TURCHIA
La quotazione della nocciola sgusciata 11/13, consegnata in Europa, tra febbraio e marzo, ha registrato un calo del 5%, toccando il livello più basso degli ultimi otto mesi e segnando un calo del 33% rispetto ai picchi di fine settembre.
Un trend di calo riconducibile al rallentamento della domanda, alla riduzione di fenomeni speculativi, sulla scia di un’offerta che si è rivelata meno limitata del previsto in termini quantitativi, e a prospettive al momento favorevoli per il prossimo raccolto 2026.
I dati dell’Associazione degli esportatori del Mar Nero confermano il ritmo sottotono delle spedizioni turche: da settembre 2025 a marzo 2026, i volumi esportati sono calati del 47% su base annua, toccando i minimi dalla campagna 11/12. Tuttavia, segnali di recupero si sono registrati a marzo (+24% vs. febbraio 2026), con il volume mensile di spedizioni più alto da giugno 2025; un recupero favorito proprio dal calo delle quotazioni e dall'aumento dei costi finanziari, che ha spinto i detentori del prodotto a vendere gli stock.
Una tendenza inevitabilmente condizionata da un’offerta 25/26 limitata (668.000 t), in calo del 27% rispetto al 24/25 e ai minimi delle ultime otto campagne, e di qualità sotto la norma.

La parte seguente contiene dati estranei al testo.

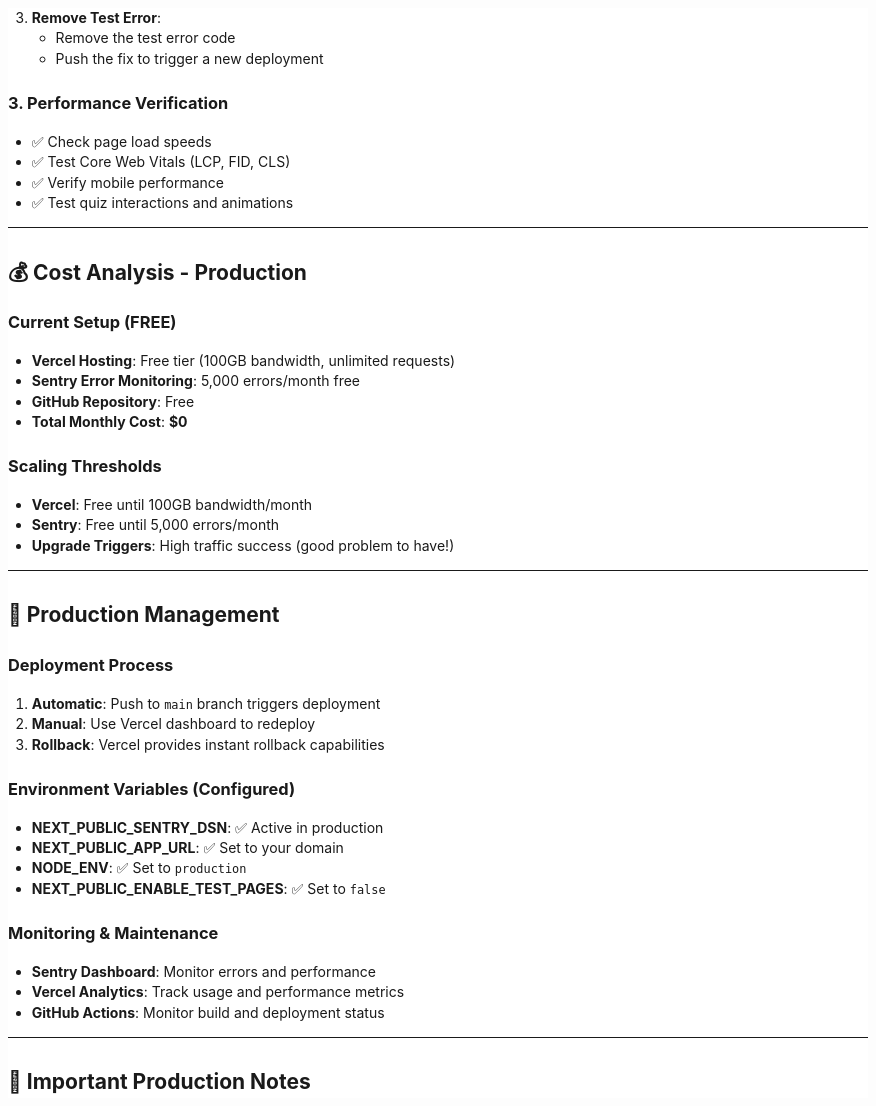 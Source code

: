 3. **Remove Test Error**:
   - Remove the test error code
   - Push the fix to trigger a new deployment

### **3. Performance Verification**
- ✅ Check page load speeds
- ✅ Test Core Web Vitals (LCP, FID, CLS)
- ✅ Verify mobile performance
- ✅ Test quiz interactions and animations

---

## **💰 Cost Analysis - Production**

### **Current Setup (FREE)**
- **Vercel Hosting**: Free tier (100GB bandwidth, unlimited requests)
- **Sentry Error Monitoring**: 5,000 errors/month free
- **GitHub Repository**: Free
- **Total Monthly Cost**: **$0**

### **Scaling Thresholds**
- **Vercel**: Free until 100GB bandwidth/month
- **Sentry**: Free until 5,000 errors/month
- **Upgrade Triggers**: High traffic success (good problem to have!)

---

## **🔧 Production Management**

### **Deployment Process**
1. **Automatic**: Push to `main` branch triggers deployment
2. **Manual**: Use Vercel dashboard to redeploy
3. **Rollback**: Vercel provides instant rollback capabilities

### **Environment Variables (Configured)**
- **NEXT_PUBLIC_SENTRY_DSN**: ✅ Active in production
- **NEXT_PUBLIC_APP_URL**: ✅ Set to your domain
- **NODE_ENV**: ✅ Set to `production`
- **NEXT_PUBLIC_ENABLE_TEST_PAGES**: ✅ Set to `false`

### **Monitoring & Maintenance**
- **Sentry Dashboard**: Monitor errors and performance
- **Vercel Analytics**: Track usage and performance metrics
- **GitHub Actions**: Monitor build and deployment status

---

## **🚨 Important Production Notes**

Tuttavia, il rapporto tra esportazioni cumulate e offerta totale a fine marzo si è attestato al 34%, ben lontano dalla media delle ultime cinque campagne per il periodo (48%). Questo dato conferma la debolezza della domanda, frenata dai valori eccezionalmente elevati raggiunti dal prodotto turco, poco competitivi a livello internazionale. Anche il principale acquirente, infatti, nel corso di questa campagna ha ridotto le importazioni dalla Turchia, spostandosi su altre origini, in particolare quella cilena.

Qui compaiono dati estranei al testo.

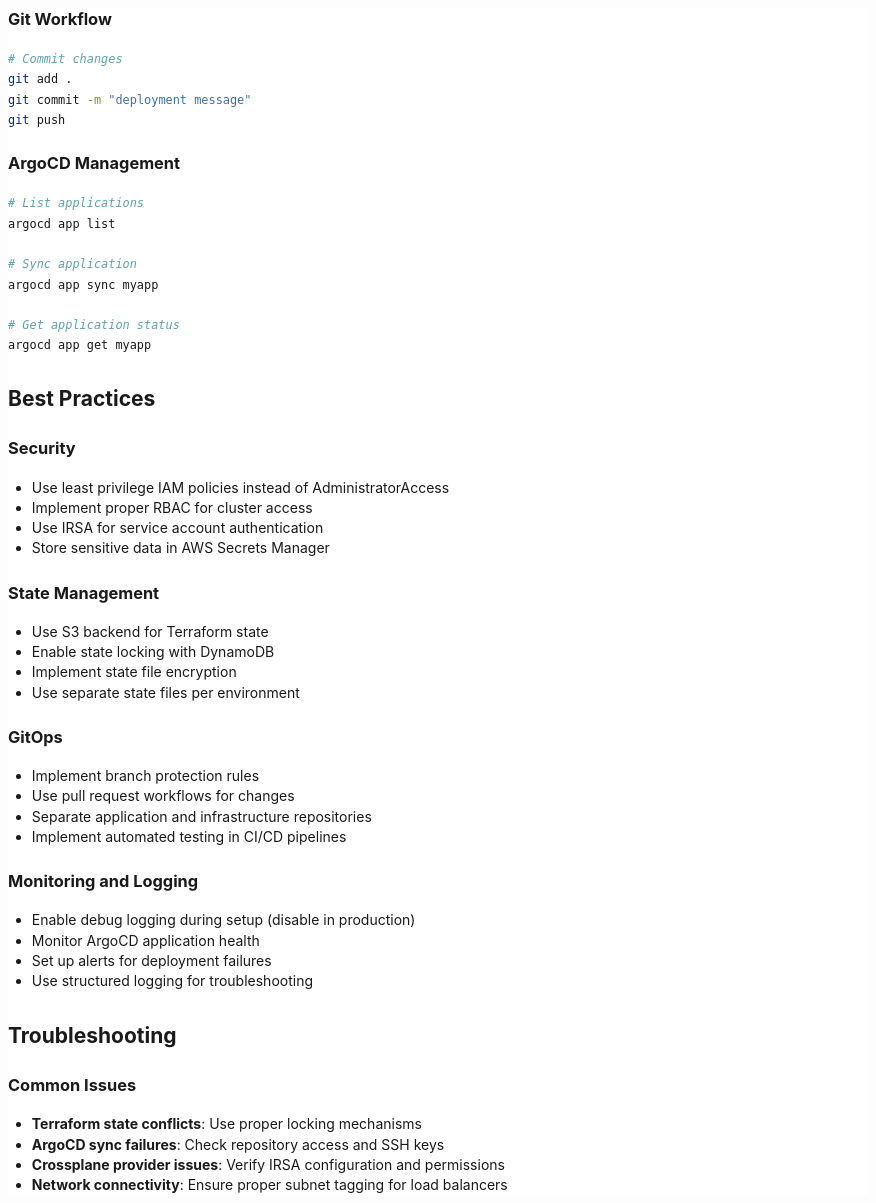 ### Git Workflow
```bash
# Commit changes
git add .
git commit -m "deployment message"
git push
```

### ArgoCD Management
```bash
# List applications
argocd app list

# Sync application
argocd app sync myapp

# Get application status
argocd app get myapp
```

## Best Practices

### Security
- Use least privilege IAM policies instead of AdministratorAccess
- Implement proper RBAC for cluster access
- Use IRSA for service account authentication
- Store sensitive data in AWS Secrets Manager

### State Management
- Use S3 backend for Terraform state
- Enable state locking with DynamoDB
- Implement state file encryption
- Use separate state files per environment

### GitOps
- Implement branch protection rules
- Use pull request workflows for changes
- Separate application and infrastructure repositories
- Implement automated testing in CI/CD pipelines

### Monitoring and Logging
- Enable debug logging during setup (disable in production)
- Monitor ArgoCD application health
- Set up alerts for deployment failures
- Use structured logging for troubleshooting

## Troubleshooting

### Common Issues
- **Terraform state conflicts**: Use proper locking mechanisms
- **ArgoCD sync failures**: Check repository access and SSH keys
- **Crossplane provider issues**: Verify IRSA configuration and permissions
- **Network connectivity**: Ensure proper subnet tagging for load balancers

Le prospettive per il raccolto 2026 sono però incoraggianti e alimentano l’ottimismo degli operatori. Grazie a una fioritura favorita da condizioni meteo ottimali, si prevede un’annata di "carica" con un potenziale produttivo superiore alle 750.000 t. In particolare, le prime proiezioni dell’Associazione degli Esportatori del Mar Nero sono di una produzione 26/27 di 829.000 t, un volume in linea con il record della stagione 22/23 e in crescita del 60% su base annuale. L’attenzione resta ora alta sull’evoluzione climatica dei prossimi mesi, decisiva per confermare rese e qualità.
ITALIA
In Italia, la produzione delle ultime cinque campagne si è mantenuta su livelli storicamente bassi a causa di una combinazione di fattori: condizioni meteorologiche sfavorevoli, diffusione della cimice asiatica e fenomeni di cascola precoce. INC ha recentemente confermato una produzione 2025 di 65.000 t, in calo del 25% rispetto alla campagna precedente.

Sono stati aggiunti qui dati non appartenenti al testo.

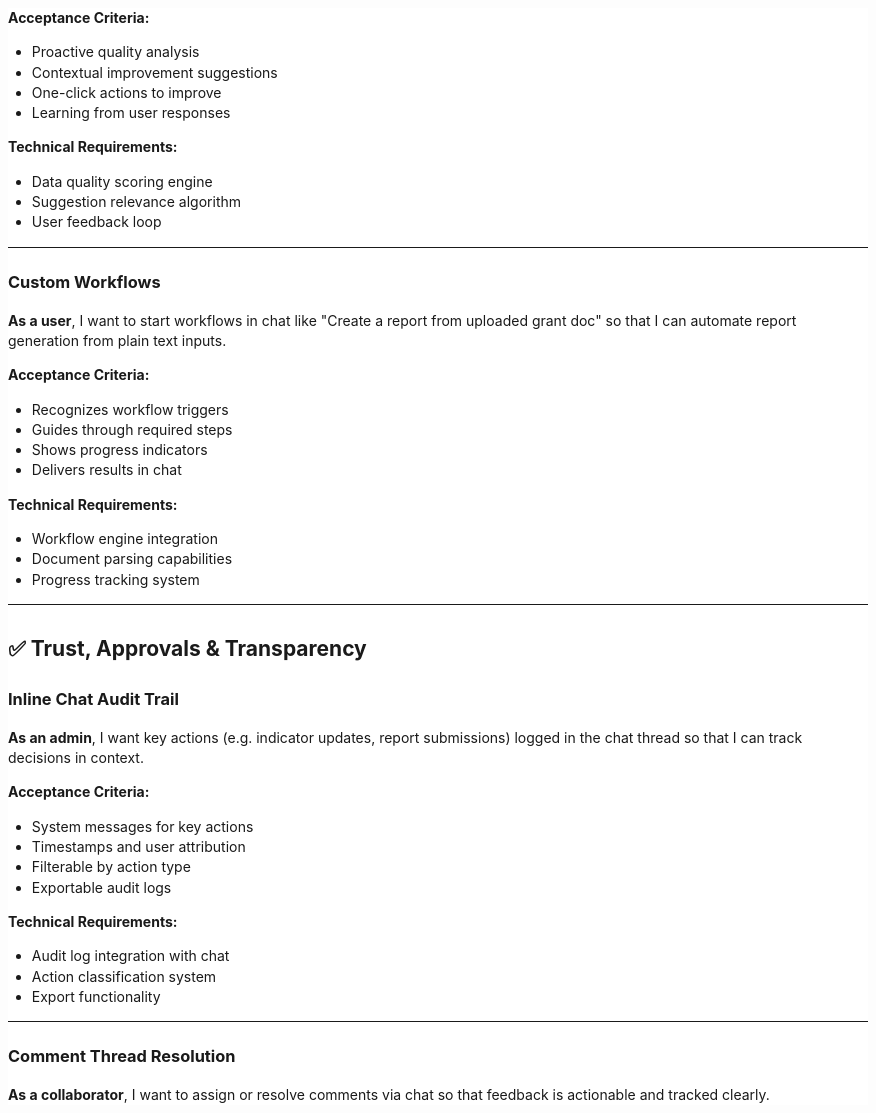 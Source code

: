 **Acceptance Criteria:**
- Proactive quality analysis
- Contextual improvement suggestions
- One-click actions to improve
- Learning from user responses

**Technical Requirements:**
- Data quality scoring engine
- Suggestion relevance algorithm
- User feedback loop

---

### Custom Workflows
**As a user**, I want to start workflows in chat like "Create a report from uploaded grant doc" so that I can automate report generation from plain text inputs.

**Acceptance Criteria:**
- Recognizes workflow triggers
- Guides through required steps
- Shows progress indicators
- Delivers results in chat

**Technical Requirements:**
- Workflow engine integration
- Document parsing capabilities
- Progress tracking system

---

## ✅ Trust, Approvals & Transparency

### Inline Chat Audit Trail
**As an admin**, I want key actions (e.g. indicator updates, report submissions) logged in the chat thread so that I can track decisions in context.

**Acceptance Criteria:**
- System messages for key actions
- Timestamps and user attribution
- Filterable by action type
- Exportable audit logs

**Technical Requirements:**
- Audit log integration with chat
- Action classification system
- Export functionality

---

### Comment Thread Resolution
**As a collaborator**, I want to assign or resolve comments via chat so that feedback is actionable and tracked clearly.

Tuttavia, le prospettive per il raccolto 2026 appaiono incoraggianti, sostenute da una fioritura complessivamente positiva su gran parte del territorio nazionale. Qualche incertezza permane in Piemonte e in Campania a causa di alcune difficoltà emerse durante l'impollinazione; in particolare, nel territorio campano, un inverno troppo mite con scarse ore di freddo non è risultato ottimale per il riposo vegetativo delle piante.
Nonostante queste isolate criticità, il comparto non segnala al momento allarmi particolari. Gli operatori intravedono margini concreti per una decisa ripresa produttiva rispetto alle 65.000 t del raccolto 2025. Resta comunque da monitorare la fase di allegagione che, nelle prossime settimane, determinerà se le buone premesse si tradurranno in un effettivo aumento del raccolto.
CILE
Il Cile si sta affermando come il secondo produttore mondiale di nocciole. INC ha confermato una produzione 2025 record a 120.700 t, +106% rispetto alla campagna precedente.
Secondo operatori locali, la produzione 2026 (raccolta in corso) potrebbe aggirarsi intorno alle 115.000 t, un livello appena al di sotto della produzione dello scorso anno. Questo risultato sarebbe sostenuto da rese elevate, favorite da condizioni climatiche complessivamente favorevoli, con un numero sufficiente di ore di freddo e buone condizioni per l’impollinazione, oltre che dall’espansione delle superfici coltivate e dagli investimenti effettuati negli ultimi anni.